Articolo 544 ter Codice penale

(R.D. 19 ottobre 1930, n.1398)

Maltrattamento di animali

Dispositivo dell'art. 544 ter Codice penale

(1) Chiunque, per crudeltà o senza necessità (2) , cagiona una lesione ad un animale ovvero lo sottopone a sevizie o a comportamenti o a fatiche o a lavori insopportabili per le sue caratteristiche etologiche (3) è punito con la reclusione da tre mesi a diciotto mesi o con la multa da 5.000 a 30.000 euro(4) .
La stessa pena si applica a chiunque somministra agli animali sostanze stupefacenti o vietate ovvero li sottopone a trattamenti che procurano un danno alla salute degli stessi.
La pena è aumentata della metà se dai fatti di cui al primo comma deriva la morte dell'animale.

Note

(1) Tale articolo è stato inserito dalla l. 20 luglio 2004, n. 189.
(2) La l. 20 luglio 2004, n. 189 ha previsto una serie di ipotesi in cui sussiste per presunzione la necessità sociale. Si tratta della caccia, pesca, allevamento, trasporto, macellazione, sperimentazione scientifica, giardini zoologici, etc. (art. 19ter disp.att.).
(3) Tale elemento deve essere valutato in riferimento al caso concreto, quindi tenendo conto della tipologia dell'animale e delle sue peculiarità.
(4) Il trattamento sanzionatorio è stato innalzato secondo quanto previsto dall'art. 3, comma 1, lett b), della l. 4 novembre 2012, n. 201.

Ratio Legis

La norma è stata introdotta al fine di apprestare una tutela più incisiva per quanto riguarda gli animali, che però non ricevono direttamente tale copertura legislativa, rimanendo dunque ferma la tradizionale impostazione che nega un certo grado di soggettività anche agli animali. Di conseguenza risulta qui garantito il rispetto del sentimento per gli animali, inteso come sentimento di pietà.

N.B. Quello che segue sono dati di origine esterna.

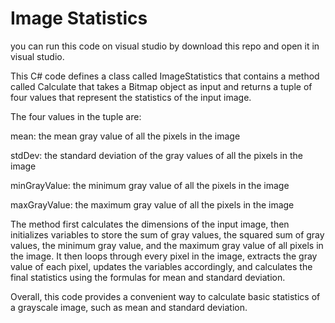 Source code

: # Image Statistics

you can run this code on visual studio by download this repo and open it in visual studio.

This C# code defines a class called ImageStatistics that contains a method called Calculate that takes a Bitmap object as input and returns a tuple of four values that represent the statistics of the input image.

The four values in the tuple are:

mean: the mean gray value of all the pixels in the image

stdDev: the standard deviation of the gray values of all the pixels in the image

minGrayValue: the minimum gray value of all the pixels in the image

maxGrayValue: the maximum gray value of all the pixels in the image

The method first calculates the dimensions of the input image, then initializes variables to store the sum of gray values, the squared sum of gray values, the minimum gray value, and the maximum gray value of all pixels in the image. It then loops through every pixel in the image, extracts the gray value of each pixel, updates the variables accordingly, and calculates the final statistics using the formulas for mean and standard deviation.

Overall, this code provides a convenient way to calculate basic statistics of a grayscale image, such as mean and standard deviation.
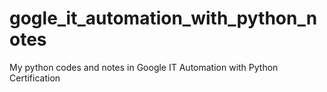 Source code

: # gogle_it_automation_with_python_notes
My python codes and notes in Google IT Automation with Python Certification
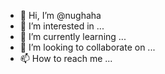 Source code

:- 👋 Hi, I’m @nughaha
- 👀 I’m interested in ...
- 🌱 I’m currently learning ...
- 💞️ I’m looking to collaborate on ...
- 📫 How to reach me ...

<!---
nughaha/nughaha is a ✨ special ✨ repository because its `README.md` (this file) appears on your GitHub profile.
You can click the Preview link to take a look at your changes.
--->
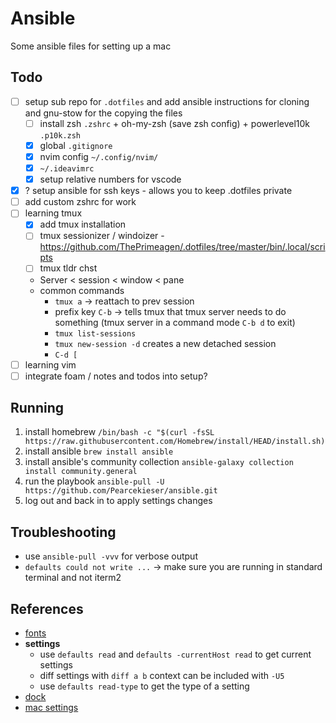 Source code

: # Ansible
Some ansible files for setting up a mac

## Todo
- [ ] setup sub repo for `.dotfiles` and add ansible instructions for cloning and gnu-stow for the copying the files
  - [ ] install zsh `.zshrc` + oh-my-zsh (save zsh config) + powerlevel10k `.p10k.zsh`
  - [x] global `.gitignore`
  - [x] nvim config `~/.config/nvim/`
  - [x] `~/.ideavimrc`
  - [x] setup relative numbers for vscode 
- [x] ? setup ansible for ssh keys - allows you to keep .dotfiles private 
- [ ] add custom zshrc for work
- [ ] learning tmux
  - [x] add tmux installation
  - [ ] tmux sessionizer / windoizer - https://github.com/ThePrimeagen/.dotfiles/tree/master/bin/.local/scripts
  - [ ] tmux tldr chst 
  - Server < session < window < pane 
  - common commands
    - `tmux a` -> reattach to prev session
    - prefix key `C-b` -> tells tmux that tmux server needs to do something (tmux server in a command mode `C-b d` to exit)
    - `tmux list-sessions`
    - `tmux new-session -d` creates a new detached session
    - `C-d [` 
- [ ] learning vim 
- [ ] integrate foam / notes and todos into setup?

## Running
1. install homebrew `/bin/bash -c "$(curl -fsSL https://raw.githubusercontent.com/Homebrew/install/HEAD/install.sh)`
2. install ansible `brew install ansible`
3. install ansible's community collection `ansible-galaxy collection install community.general`
4. run the playbook `ansible-pull -U https://github.com/Pearcekieser/ansible.git`
5. log out and back in to apply settings changes 

## Troubleshooting
- use `ansible-pull -vvv` for verbose output
- `defaults could not write ...` -> make sure you are running in standard terminal and not iterm2

## References
- [fonts](https://github.com/fubarhouse/ansible-role-macfonts/blob/master/tasks/fonts.yml)
- **settings**
  - use `defaults read` and `defaults -currentHost read` to get current settings
  - diff settings with `diff a b` context can be included with `-U5`
  - use `defaults read-type` to get the type of a setting
- [dock](https://github.com/geerlingguy/ansible-collection-mac/blob/master/roles/dock/README.md)
- [mac settings](https://github.com/pawelgrzybek/dotfiles/blob/master/setup-macos.sh) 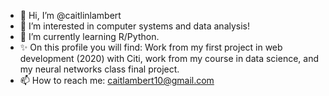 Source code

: - 👋 Hi, I’m @caitlinlambert
- 👀 I’m interested in computer systems and data analysis!
- 🌱 I’m currently learning R/Python.
- ✨ On this profile you will find: Work from my first project in web development (2020) with Citi, work from my course in data science, and my neural networks class final project.
- 📫 How to reach me: caitlambert10@gmail.com

<!---
caitlinlambert/caitlinlambert is a ✨ special ✨ repository because its `README.md` (this file) appears on your GitHub profile.
You can click the Preview link to take a look at your changes.
--->
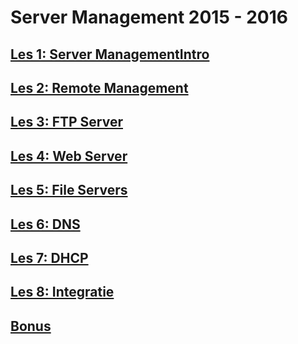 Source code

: # Server Management 2015 - 2016
## [Les 1: Server ManagementIntro](les1/)
## [Les 2: Remote Management](les2/)
## [Les 3: FTP Server](les3/)
## [Les 4: Web Server](les4/)
## [Les 5: File Servers](les5/)
## [Les 6: DNS](les6/)
## [Les 7: DHCP](les7/)
## [Les 8: Integratie](les8/)
## [Bonus](bonus/)

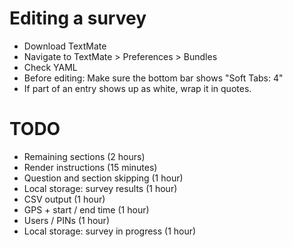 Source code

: # Editing a survey

* Download TextMate
* Navigate to TextMate > Preferences > Bundles
* Check YAML
* Before editing: Make sure the bottom bar shows "Soft Tabs: 4"
* If part of an entry shows up as white, wrap it in quotes.


# TODO

* Remaining sections (2 hours)
* Render instructions (15 minutes)
* Question and section skipping (1 hour)
* Local storage: survey results (1 hour)
* CSV output (1 hour)
* GPS + start / end time (1 hour)
* Users / PINs (1 hour)
* Local storage: survey in progress (1 hour)
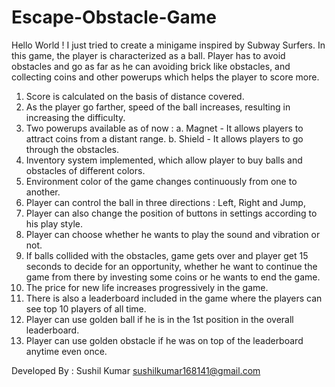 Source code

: # Escape-Obstacle-Game
Hello World ! I just tried to create a minigame inspired by Subway Surfers. 
In this game, the player  is characterized as a ball. Player has  to  avoid  obstacles and go as far as he can avoiding brick like obstacles, and collecting  coins and other  powerups  which helps the  player  to score more.
1. Score  is calculated on the  basis of distance covered.
2. As the player go farther, speed of the ball  increases, resulting  in increasing the difficulty.
3. Two  powerups available as of  now : 
    a. Magnet - It allows players to attract coins from a distant range.
    b. Shield - It allows players to go through the  obstacles.
4. Inventory system implemented,  which allow  player to buy balls and obstacles of  different colors.
5. Environment color of the  game changes continuously from one to another.
6. Player  can  control  the ball in three directions : Left,  Right and  Jump,
7. Player can also change the position of buttons  in settings according to his  play style.
8. Player can choose  whether he wants to  play the  sound and vibration  or not.
9. If balls collided with  the obstacles, game gets over and player  get 15 seconds to  decide for  an opportunity,  whether he want to  continue the game from there by investing some coins or he  wants to  end  the game. 
10. The  price  for new life  increases progressively in  the  game.
11. There is also a leaderboard  included  in the game where the players can see top 10 players  of all time.
12. Player can use golden ball if he is in  the  1st  position  in  the  overall leaderboard.
13. Player can use  golden  obstacle if he was on top of the leaderboard anytime even  once.

Developed By : Sushil Kumar 
sushilkumar168141@gmail.com
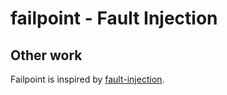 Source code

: # failpoint - Fault Injection









## Other work

Failpoint is inspired by [fault-injection](https://crates.io/crates/fault-injection).
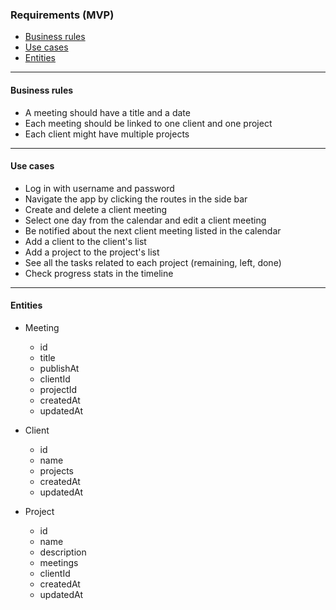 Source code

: ### Requirements (MVP)
- [Business rules](#business_rules)
- [Use cases](#use_cases)
- [Entities](#entities)

---

#### **Business rules** 
* A meeting should have a title and a date
* Each meeting should be linked to one client and one project
* Each client might have multiple projects 

---

#### **Use cases**
* Log in with username and password
* Navigate the app by clicking the routes in the side bar
* Create and delete a client meeting
* Select one day from the calendar and edit a client meeting
* Be notified about the next client meeting listed in the calendar
* Add a client to the client's list 
* Add a project to the project's list 
* See all the tasks related to each project (remaining, left, done)
* Check progress stats in the timeline 

---

#### **Entities** 
- Meeting
    - id
    - title
    - publishAt
    - clientId
    - projectId
    - createdAt
    - updatedAt
        
- Client
    - id
    - name
    - projects
    - createdAt
    - updatedAt

- Project
    - id
    - name
    - description
    - meetings
    - clientId
    - createdAt
    - updatedAt
          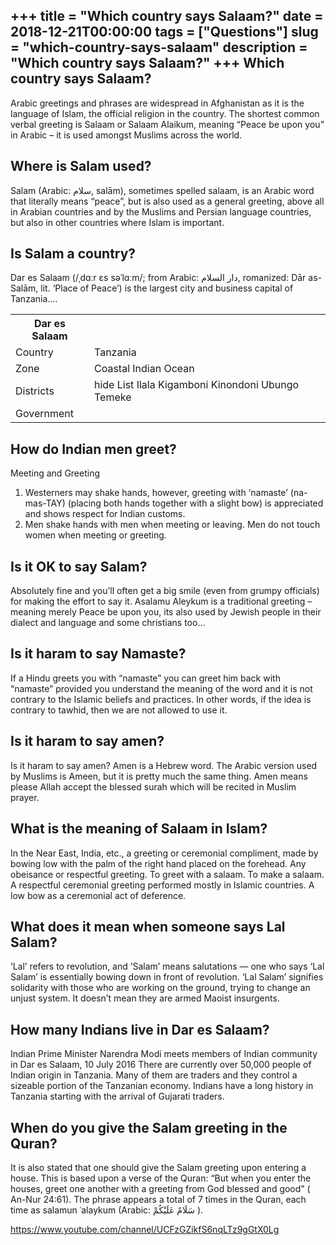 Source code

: +++
title = "Which country says Salaam?"
date = 2018-12-21T00:00:00
tags = ["Questions"]
slug = "which-country-says-salaam"
description = "Which country says Salaam?"
+++
Which country says Salaam?
--------------------------

Arabic greetings and phrases are widespread in Afghanistan as it is the language of Islam, the official religion in the country. The shortest common verbal greeting is Salaam or Salaam Alaikum, meaning “Peace be upon you” in Arabic – it is used amongst Muslims across the world.

Where is Salam used?
--------------------

Salam (Arabic: سلام‎, salām), sometimes spelled salaam, is an Arabic word that literally means “peace”, but is also used as a general greeting, above all in Arabian countries and by the Muslims and Persian language countries, but also in other countries where Islam is important.

Is Salam a country?
-------------------

Dar es Salaam (/ˌdɑːr ɛs səˈlɑːm/; from Arabic: دار السلام‎, romanized: Dār as-Salām, lit. ‘Place of Peace’) is the largest city and business capital of Tanzania….

<table><tr><th>Dar es Salaam</th></tr><tr><td>Country</td><td>Tanzania</td></tr><tr><td>Zone</td><td>Coastal Indian Ocean</td></tr><tr><td>Districts</td><td>hide List Ilala Kigamboni Kinondoni Ubungo Temeke</td></tr><tr><td>Government</td></tr></table>

How do Indian men greet?
------------------------

Meeting and Greeting

1. Westerners may shake hands, however, greeting with ‘namaste’ (na-mas-TAY) (placing both hands together with a slight bow) is appreciated and shows respect for Indian customs.
2. Men shake hands with men when meeting or leaving. Men do not touch women when meeting or greeting.

Is it OK to say Salam?
----------------------

Absolutely fine and you’ll often get a big smile (even from grumpy officials) for making the effort to say it. Asalamu Aleykum is a traditional greeting – meaning merely Peace be upon you, its also used by Jewish people in their dialect and language and some christians too…

Is it haram to say Namaste?
---------------------------

If a Hindu greets you with “namaste” you can greet him back with “namaste” provided you understand the meaning of the word and it is not contrary to the Islamic beliefs and practices. In other words, if the idea is contrary to tawhid, then we are not allowed to use it.

Is it haram to say amen?
------------------------

Is it haram to say amen? Amen is a Hebrew word. The Arabic version used by Muslims is Ameen, but it is pretty much the same thing. Amen means please Allah accept the blessed surah which will be recited in Muslim prayer.

What is the meaning of Salaam in Islam?
---------------------------------------

In the Near East, India, etc., a greeting or ceremonial compliment, made by bowing low with the palm of the right hand placed on the forehead. Any obeisance or respectful greeting. To greet with a salaam. To make a salaam. A respectful ceremonial greeting performed mostly in Islamic countries. A low bow as a ceremonial act of deference.

What does it mean when someone says Lal Salam?
----------------------------------------------

‘Lal’ refers to revolution, and ‘Salam’ means salutations — one who says ‘Lal Salam’ is essentially bowing down in front of revolution. ‘Lal Salam’ signifies solidarity with those who are working on the ground, trying to change an unjust system. It doesn’t mean they are armed Maoist insurgents.

How many Indians live in Dar es Salaam?
---------------------------------------

Indian Prime Minister Narendra Modi meets members of Indian community in Dar es Salaam, 10 July 2016 There are currently over 50,000 people of Indian origin in Tanzania. Many of them are traders and they control a sizeable portion of the Tanzanian economy. Indians have a long history in Tanzania starting with the arrival of Gujarati traders.

When do you give the Salam greeting in the Quran?
-------------------------------------------------

It is also stated that one should give the Salam greeting upon entering a house. This is based upon a verse of the Quran: “But when you enter the houses, greet one another with a greeting from God blessed and good” ( An-Nur 24:61). The phrase appears a total of 7 times in the Quran, each time as salamun ʿalaykum (Arabic: سَلَامٌ عَلَيْكُمْ ‎).

https://www.youtube.com/channel/UCFzGZikfS6nqLTz9gGtX0Lg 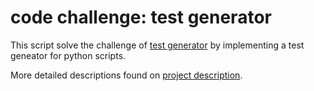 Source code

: # code challenge: test generator

This script solve the challenge of [test generator](https://quera.org/problemset/148128) by implementing a test geneator for python scripts.

More detailed descriptions found on [project description](https://quera-org.translate.goog/problemset/148128?tab=description&_x_tr_sl=auto&_x_tr_tl=en&_x_tr_hl=en&_x_tr_pto=wapp&_x_tr_hist=true).
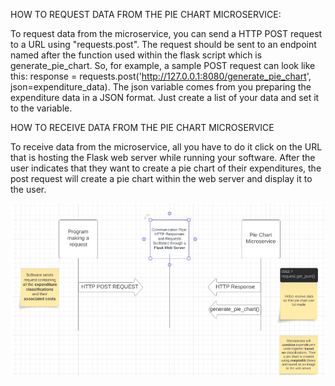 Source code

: HOW TO REQUEST DATA FROM THE PIE CHART MICROSERVICE:

To request data from the microservice, you can send a HTTP POST request to a URL using "requests.post". The request should be sent to an endpoint named after the function used within the flask script which is generate_pie_chart. So, for example, a sample POST request can look like this: response = requests.post('http://127.0.0.1:8080/generate_pie_chart', json=expenditure_data).
The json variable comes from you preparing the expenditure data in a JSON format. Just create a list of your data and set it to the variable.

HOW TO RECEIVE DATA FROM THE PIE CHART MICROSERVICE

To receive data from the microservice, all you have to do it click on the URL that is hosting the Flask web server while running your software. After the user indicates that they want to create a pie chart of their expenditures, the post request will create a pie chart within the web server and display it to the user.


![Alt text](microserviceuml.png) 
 
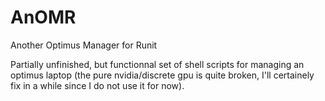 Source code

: # AnOMR
Another Optimus Manager for Runit

Partially unfinished, but functionnal set of shell scripts for managing an optimus laptop (the pure nvidia/discrete gpu is quite broken, I'll certainely fix in a while since I do not use it for now).
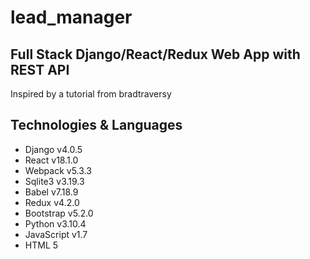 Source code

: # lead_manager
## Full Stack Django/React/Redux Web App with REST API

Inspired by a tutorial from bradtraversy

## Technologies & Languages
<ul>
  <li>Django v4.0.5 </li>
  <li>React v18.1.0 </li>
  <li>Webpack v5.3.3 </li>
  <li>Sqlite3 v3.19.3 </li>
  <li>Babel v7.18.9 </li>
  <li>Redux v4.2.0 </li>
  <li>Bootstrap v5.2.0</li>
  <li>Python v3.10.4 </li>
  <li>JavaScript v1.7</li>
  <li>HTML 5</li>
</ul>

Massime relative all'art. 544 ter Codice penale

Cass. n. 40751/2015

Tra il reato di uccellagione di cui all'art. 30 della legge n. 157 del 1992 e quello di maltrattamento di animali previsto dall'art. 544-ter cod. pen. non sussiste rapporto di specialità, sia perché il delitto necessita dell'evento (la lesione all'animale) che non è richiesto per l'integrazione della contravvenzione, sia perché diversa è l'oggettività giuridica (nel caso della contravvenzione, la fauna selvatica come patrimonio indisponibile dello Stato; in quello del delitto, il sentimento per gli animali), sia perché in forza della previsione dell'art. 19-ter disp. att. cod. pen. il reato di cui all'art. 544-ter cod. pen. e le altre disposizioni del titolo IX-bis, libro secondo, del cod. pen. non si applicano ai casi previsti in materia di caccia ed alle ulteriori attività ivi menzionate, se svolte nel rispetto della normativa di settore.

Cass. n. 38034/2013

L'utilizzo di collare elettronico, che produce scosse o altri impulsi elettrici trasmessi al cane tramite comando a distanza, integra il reato di cui all'art. 727 cod. pen., concretizzando una forma di addestramento fondata esclusivamente su uno stimolo doloroso tale da incidere sensibilmente sull'integrità psicofisica dell'animale.

Cass. n. 32837/2013

Nel reato di maltrattamento di animali, la nozione di lesione, sebbene non risulti perfettamente sovrapponibile a quella prevista dall'art. 582 c.p., implica comunque la sussistenza di un'apprezzabile diminuzione della originaria integrità dell'animale che, pur non risolvendosi in un vero e proprio processo patologico e non determinando una menomazione funzionale, sia comunque diretta conseguenza di una condotta volontaria commissiva od omissiva.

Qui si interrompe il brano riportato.